How Soil Nitrogen is Lost
Excess moisture in the soil profile is one of the major causes of nitrogen loss. These losses are due either to leaching or denitrification of the nitrate form of N. Leaching occurs when excess water, moving downward through the soil profile, flushes nitrate below the root zone. Denitrification is a process that occurs when saturated, anaerobic soil conditions stimulate microbes to convert nitrate to forms of N gas that move up through the soil and can be lost to the atmosphere. The amount of nitrate-N loss is influenced primarily by the length of time soils are saturated as well as by soil temperature. The University of Illinois estimates that when soils are saturated, daily nitrate-N loss by denitrification can be 1 to 2% at soil temperatures less than 55°F, 2 to 3% if soil temperatures are between 55 and 65°F, and 4 to 5% at soil temperatures above 65°F.(1)
Factors that Affect Available Nitrogen
When extreme rain events occur during the growing season, deciding whether to make a supplemental N application is complex. Several factors impact the extent to which N losses occur after heavy rainfall and suggest that caution is a good strategy in decision making. Factors that affect available nitrogen include:
• The amount of nitrate already present during rain events which is influenced by the form of N applied, the timing and rate of application, and the possible use of a nitrogen inhibitor.
• The stage of crop development when rain events occur.
• The length of time soils are saturated.
• Soil drainage patterns that affect the potential for leaching and denitrification.
Crop Stage: The stage of crop development when extreme rain events happen impacts the degree of N loss. When heavy rainfall events take place later in the growing season, much of the N needed for the crop may have already been taken up by the plants. Corn in the silking stage (R1), for example, has already taken up approximately 60 percent of required nitrogen, while corn in the blister stage (R2) has taken up 75 percent.2 Additional nitrogen requirements at these growth stages may come from what is left of fertilizer applied earlier in the season or from N mineralized from organic sources such as manure applications or cover crop residues.
Type of N Applied: The type of N fertility program used can also make a difference. The severity of N losses from in-season heavy rainfall events will be greater when inorganic forms of N are used in contrast to the use of organic forms of N. For inorganic N fertility, much of the N applied has been converted to the nitrate form by the approximate V12 growth stage.2 The use of a nitrogen inhibitor can extend protection against the conversion of N from ammonium to nitrate forms for approximately six more weeks.2 But any nitrate left in the soil can be vulnerable to leaching and denitrification during extreme rain events.
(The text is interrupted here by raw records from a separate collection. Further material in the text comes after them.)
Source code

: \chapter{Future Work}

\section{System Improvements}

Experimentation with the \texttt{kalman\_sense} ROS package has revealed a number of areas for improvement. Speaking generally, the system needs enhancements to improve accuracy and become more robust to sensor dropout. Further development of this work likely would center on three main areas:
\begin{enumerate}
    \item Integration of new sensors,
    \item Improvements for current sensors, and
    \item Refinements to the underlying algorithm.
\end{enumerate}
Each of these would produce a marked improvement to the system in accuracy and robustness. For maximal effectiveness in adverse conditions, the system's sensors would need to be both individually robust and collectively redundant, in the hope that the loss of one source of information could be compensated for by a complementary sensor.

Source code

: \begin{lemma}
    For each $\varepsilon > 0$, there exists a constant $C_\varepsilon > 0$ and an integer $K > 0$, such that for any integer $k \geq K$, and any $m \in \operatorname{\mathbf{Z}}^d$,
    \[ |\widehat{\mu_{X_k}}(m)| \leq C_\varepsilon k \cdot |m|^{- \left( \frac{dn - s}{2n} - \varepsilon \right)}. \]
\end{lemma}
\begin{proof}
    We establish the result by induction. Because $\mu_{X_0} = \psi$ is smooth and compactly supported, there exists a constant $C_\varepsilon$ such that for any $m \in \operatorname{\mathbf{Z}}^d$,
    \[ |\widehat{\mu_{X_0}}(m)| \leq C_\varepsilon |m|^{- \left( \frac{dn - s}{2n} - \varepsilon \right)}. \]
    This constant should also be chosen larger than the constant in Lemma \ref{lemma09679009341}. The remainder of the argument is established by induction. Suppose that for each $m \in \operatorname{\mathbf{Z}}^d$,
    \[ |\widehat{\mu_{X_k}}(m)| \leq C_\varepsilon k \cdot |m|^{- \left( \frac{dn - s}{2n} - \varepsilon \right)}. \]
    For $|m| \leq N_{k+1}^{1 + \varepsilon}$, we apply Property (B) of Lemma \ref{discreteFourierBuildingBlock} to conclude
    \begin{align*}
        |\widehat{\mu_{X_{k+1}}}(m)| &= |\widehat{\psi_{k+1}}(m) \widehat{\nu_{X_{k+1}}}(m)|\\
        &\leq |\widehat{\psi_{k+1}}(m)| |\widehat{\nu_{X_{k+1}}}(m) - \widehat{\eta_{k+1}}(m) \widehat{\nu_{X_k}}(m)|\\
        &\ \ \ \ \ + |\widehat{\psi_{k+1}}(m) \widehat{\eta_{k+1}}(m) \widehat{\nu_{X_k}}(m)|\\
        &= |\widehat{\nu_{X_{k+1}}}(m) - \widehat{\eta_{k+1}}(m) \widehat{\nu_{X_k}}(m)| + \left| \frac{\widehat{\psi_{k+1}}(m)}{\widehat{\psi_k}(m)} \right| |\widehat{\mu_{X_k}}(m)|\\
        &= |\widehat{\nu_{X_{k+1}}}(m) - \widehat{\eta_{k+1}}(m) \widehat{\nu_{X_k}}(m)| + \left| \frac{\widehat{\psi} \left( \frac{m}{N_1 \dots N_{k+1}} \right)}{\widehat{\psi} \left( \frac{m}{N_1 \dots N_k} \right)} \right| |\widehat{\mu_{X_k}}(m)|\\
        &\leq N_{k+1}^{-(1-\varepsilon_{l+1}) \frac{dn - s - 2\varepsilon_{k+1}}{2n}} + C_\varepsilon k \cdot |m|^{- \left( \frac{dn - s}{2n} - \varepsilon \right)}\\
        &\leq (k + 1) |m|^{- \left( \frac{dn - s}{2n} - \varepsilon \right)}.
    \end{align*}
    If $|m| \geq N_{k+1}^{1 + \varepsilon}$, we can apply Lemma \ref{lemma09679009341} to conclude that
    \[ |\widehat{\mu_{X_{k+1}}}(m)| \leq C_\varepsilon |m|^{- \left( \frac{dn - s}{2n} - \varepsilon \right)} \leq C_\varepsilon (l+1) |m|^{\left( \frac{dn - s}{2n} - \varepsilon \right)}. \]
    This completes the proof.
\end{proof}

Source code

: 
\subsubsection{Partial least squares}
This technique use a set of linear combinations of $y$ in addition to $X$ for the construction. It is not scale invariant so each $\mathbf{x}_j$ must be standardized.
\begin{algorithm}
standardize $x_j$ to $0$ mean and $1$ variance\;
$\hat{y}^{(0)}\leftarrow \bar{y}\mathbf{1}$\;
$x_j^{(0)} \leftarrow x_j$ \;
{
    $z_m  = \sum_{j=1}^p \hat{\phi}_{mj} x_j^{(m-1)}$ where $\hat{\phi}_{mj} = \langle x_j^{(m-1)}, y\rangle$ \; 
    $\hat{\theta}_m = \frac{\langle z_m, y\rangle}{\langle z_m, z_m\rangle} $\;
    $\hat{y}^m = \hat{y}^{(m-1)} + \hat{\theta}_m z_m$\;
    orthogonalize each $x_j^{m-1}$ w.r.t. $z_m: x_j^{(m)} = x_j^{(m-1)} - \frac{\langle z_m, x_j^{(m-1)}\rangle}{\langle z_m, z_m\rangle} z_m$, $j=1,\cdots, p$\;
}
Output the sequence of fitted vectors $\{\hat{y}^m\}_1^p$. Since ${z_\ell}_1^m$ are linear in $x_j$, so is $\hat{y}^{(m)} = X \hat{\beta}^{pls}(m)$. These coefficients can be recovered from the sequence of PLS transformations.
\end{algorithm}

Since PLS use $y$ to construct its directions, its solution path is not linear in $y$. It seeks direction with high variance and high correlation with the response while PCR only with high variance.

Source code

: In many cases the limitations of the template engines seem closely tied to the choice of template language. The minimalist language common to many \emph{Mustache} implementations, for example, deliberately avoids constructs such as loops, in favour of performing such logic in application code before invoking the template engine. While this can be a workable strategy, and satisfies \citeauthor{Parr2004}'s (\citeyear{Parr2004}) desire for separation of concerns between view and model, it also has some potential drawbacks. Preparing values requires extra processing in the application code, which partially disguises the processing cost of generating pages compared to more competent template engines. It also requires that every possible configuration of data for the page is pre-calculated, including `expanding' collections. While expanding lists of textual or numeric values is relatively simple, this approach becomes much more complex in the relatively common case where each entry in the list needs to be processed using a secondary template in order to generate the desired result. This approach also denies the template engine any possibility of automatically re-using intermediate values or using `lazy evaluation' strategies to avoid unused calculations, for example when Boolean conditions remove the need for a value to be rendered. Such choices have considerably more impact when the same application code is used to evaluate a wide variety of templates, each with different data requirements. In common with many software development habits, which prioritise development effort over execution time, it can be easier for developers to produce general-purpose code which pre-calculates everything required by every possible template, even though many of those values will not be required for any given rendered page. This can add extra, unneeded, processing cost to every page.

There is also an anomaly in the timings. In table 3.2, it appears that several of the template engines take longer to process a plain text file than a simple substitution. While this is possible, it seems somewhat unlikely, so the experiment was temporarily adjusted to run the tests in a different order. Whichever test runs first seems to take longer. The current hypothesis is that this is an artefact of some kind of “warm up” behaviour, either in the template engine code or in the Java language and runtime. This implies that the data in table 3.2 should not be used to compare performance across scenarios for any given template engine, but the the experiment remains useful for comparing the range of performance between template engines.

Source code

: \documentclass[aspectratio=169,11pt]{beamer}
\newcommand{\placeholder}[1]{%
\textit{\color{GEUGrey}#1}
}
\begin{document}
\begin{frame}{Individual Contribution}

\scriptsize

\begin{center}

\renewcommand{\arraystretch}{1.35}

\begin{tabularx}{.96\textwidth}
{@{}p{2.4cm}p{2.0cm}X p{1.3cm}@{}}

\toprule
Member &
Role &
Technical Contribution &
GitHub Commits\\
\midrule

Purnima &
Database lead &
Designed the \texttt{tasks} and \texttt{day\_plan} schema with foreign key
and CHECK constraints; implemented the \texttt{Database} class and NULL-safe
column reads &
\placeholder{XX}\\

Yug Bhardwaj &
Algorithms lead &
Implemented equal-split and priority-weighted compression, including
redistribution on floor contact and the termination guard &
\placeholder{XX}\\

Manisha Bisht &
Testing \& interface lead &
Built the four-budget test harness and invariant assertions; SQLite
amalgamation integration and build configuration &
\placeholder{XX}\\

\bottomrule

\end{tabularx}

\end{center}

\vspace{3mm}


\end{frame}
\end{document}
In contrast, N fertility that is coming from organic forms such as manure or a previous legume crop will continue to create the ammonium form of N longer in the growing season (mineralization) making N available to corn before it is nitrified and susceptible to loss. Rainfall later in the season can also provide conditions that support mineralization and possibly provide additional available N.
Soil Type and Drainage Patterns: How much water a particular soil type can hold is another important factor that can impact the degree of leaching. By the nature of their texture, sandy soils cannot hold as much water as clay soils. Therefore, leaching of nitrates will occur more easily in a sandy soil compared to a clay soil. Soil drainage patterns can also impact the amount of leaching. For leaching to occur, enough precipitation must be present in the soil profile to flush nitrates below the root zone. This means that enough water is present to exceed field capacity as well as to exceed the amount of water that is removed by the corn crop itself through evapotranspiration.
How to Determine if Nitrogen has been Lost
There is no simple way to determine the amount of N lost from leaching or denitrification, but there are steps a grower can take to help make a good decision on whether to apply supplemental N.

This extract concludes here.